It’s exam season, and you’ve pulled yet another all nighter. And the only thing on your mind is successfully completing your semester and finally getting a full night’s rest.
But let’s fast-forward: once your exams are over, what are you doing for the summer? Or, if you are graduating, what are your career plans once you obtain your degree/diploma?
If you do not have anything lined up, don’t panic. It is absolutely possible to balance your studying with job-hunting – all it takes is a little prioritizing.
Create generic resumes and cover letters
It’s important to tailor your resume to each job posting. Unfortunately, this can be time consuming – a luxury you don’t have.
Since you are short on time, create resume templates ahead of time that work for different types of positions. For example, postings for jobs in customer service often ask for similar qualifications and requirements (strong communication skills, ability to work in teams, etc.) so create a resume that highlights these qualities. Use this for all customer service job applications.
You can create a similar type of template for your cover letter. Prepare paragraphs that describe every experience on your resume, as well as a set template for your cover letter’s beginning and ending paragraphs.
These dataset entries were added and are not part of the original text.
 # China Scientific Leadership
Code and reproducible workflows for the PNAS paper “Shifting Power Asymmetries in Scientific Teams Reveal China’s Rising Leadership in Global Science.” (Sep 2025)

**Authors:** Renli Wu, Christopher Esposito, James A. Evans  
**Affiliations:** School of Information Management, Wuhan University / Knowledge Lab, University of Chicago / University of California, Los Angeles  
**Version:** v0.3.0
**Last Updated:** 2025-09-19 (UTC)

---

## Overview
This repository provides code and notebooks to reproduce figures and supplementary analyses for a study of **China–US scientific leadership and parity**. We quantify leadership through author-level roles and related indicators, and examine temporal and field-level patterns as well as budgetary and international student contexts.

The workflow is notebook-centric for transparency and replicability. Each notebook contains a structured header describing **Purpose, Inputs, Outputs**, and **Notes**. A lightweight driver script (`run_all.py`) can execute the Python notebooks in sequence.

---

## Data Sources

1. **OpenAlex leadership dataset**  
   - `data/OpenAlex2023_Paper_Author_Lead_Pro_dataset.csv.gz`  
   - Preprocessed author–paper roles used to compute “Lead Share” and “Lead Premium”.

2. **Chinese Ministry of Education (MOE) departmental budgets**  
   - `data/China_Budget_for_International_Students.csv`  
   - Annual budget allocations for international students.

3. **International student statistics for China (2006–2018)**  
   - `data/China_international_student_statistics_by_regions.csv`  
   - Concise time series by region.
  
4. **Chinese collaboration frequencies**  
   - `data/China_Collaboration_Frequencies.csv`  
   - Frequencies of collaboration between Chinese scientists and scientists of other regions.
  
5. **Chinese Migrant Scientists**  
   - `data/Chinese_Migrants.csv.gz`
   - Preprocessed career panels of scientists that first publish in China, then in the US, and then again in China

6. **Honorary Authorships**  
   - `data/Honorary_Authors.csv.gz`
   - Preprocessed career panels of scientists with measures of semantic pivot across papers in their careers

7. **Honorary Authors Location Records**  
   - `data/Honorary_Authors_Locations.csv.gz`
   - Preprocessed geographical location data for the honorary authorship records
After all this is complete, just select which paragraphs you want to feature in the middle of the letter. Be sure to edit a bit to make sure that the paragraphs have a good flow, but after the preparation process, this method is much less time-consuming than having to write the entire letter from scratch each time.
Ask people you know
Your friends may be in the same situation as you, but it never hurts to ask them for help. What resources are they using to look for jobs? If you know of someone who held a part-time job during the school year, ask them if their employer is looking for new people. Or if you know of a friend who is leaving their job, ask them to recommend you to take over for them.
Chances are, you will be seeing your professor or TA during office hours for exam help. After getting them to explain Gauss’s law again, consider asking them if they know of any job openings, or if they have any general job-hunting advice. They are likely familiar with your background knowledge, from marking your assignments and tests over the year. Moreover, they can be a great reference for that job if you have a strong rapport.
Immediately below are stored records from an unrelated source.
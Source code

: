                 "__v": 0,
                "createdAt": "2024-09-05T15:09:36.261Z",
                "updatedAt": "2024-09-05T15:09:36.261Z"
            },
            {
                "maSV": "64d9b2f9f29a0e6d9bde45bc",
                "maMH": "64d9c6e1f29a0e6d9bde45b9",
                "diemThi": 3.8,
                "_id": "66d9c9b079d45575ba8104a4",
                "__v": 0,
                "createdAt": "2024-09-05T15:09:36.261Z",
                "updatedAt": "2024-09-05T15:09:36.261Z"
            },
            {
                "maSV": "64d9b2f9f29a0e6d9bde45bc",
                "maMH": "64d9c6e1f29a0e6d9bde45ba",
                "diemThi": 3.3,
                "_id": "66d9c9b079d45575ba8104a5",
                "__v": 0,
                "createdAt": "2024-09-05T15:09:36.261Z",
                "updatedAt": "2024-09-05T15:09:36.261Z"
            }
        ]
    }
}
Physical job boards are often found in libraries and student centres. You don’t have to go out of your way to check these boards, but since these are likely located on campus, where you go to study/attend classes, you can take a few seconds to scan the advertisements for anything that looks promising. Just do your research on these positions to make sure they’re the right fit for you.
Virtual job boards, like TalentEgg, allow you to subscribe and indicate what types of jobs you are interested in. After setting up your account, you will receive regular emails when new jobs are posted. That way, you don’t need to constantly check the website. You decide when you have time to job-hunt: just open up the latest email from the job board.
Did you know that TalentEgg offers resources beyond our job listings? Here are just a few:
- Career Guides – a comprehensive resource to help you excel in your industry.
- The Incubator – Check in every day for new articles and videos designed to help you tackle your career
- Office Hours – a 1-hour online live-chat with career experts from different fields. Submit your career questions and get them answered!
- TalentEgg Challenges – complete a TalentEgg Challenge set out by professional organizations. Get recognized by industry professionals, and win big prizes!
Remember: it’s not enough just to apply – take time to do in-depth research for your industry to give you an edge during your job hunt.
Job hunting will take time, and while you may have to sacrifice some of your free time, it will be worth it. Passing your courses is important, but you also need to remember the big picture: career success.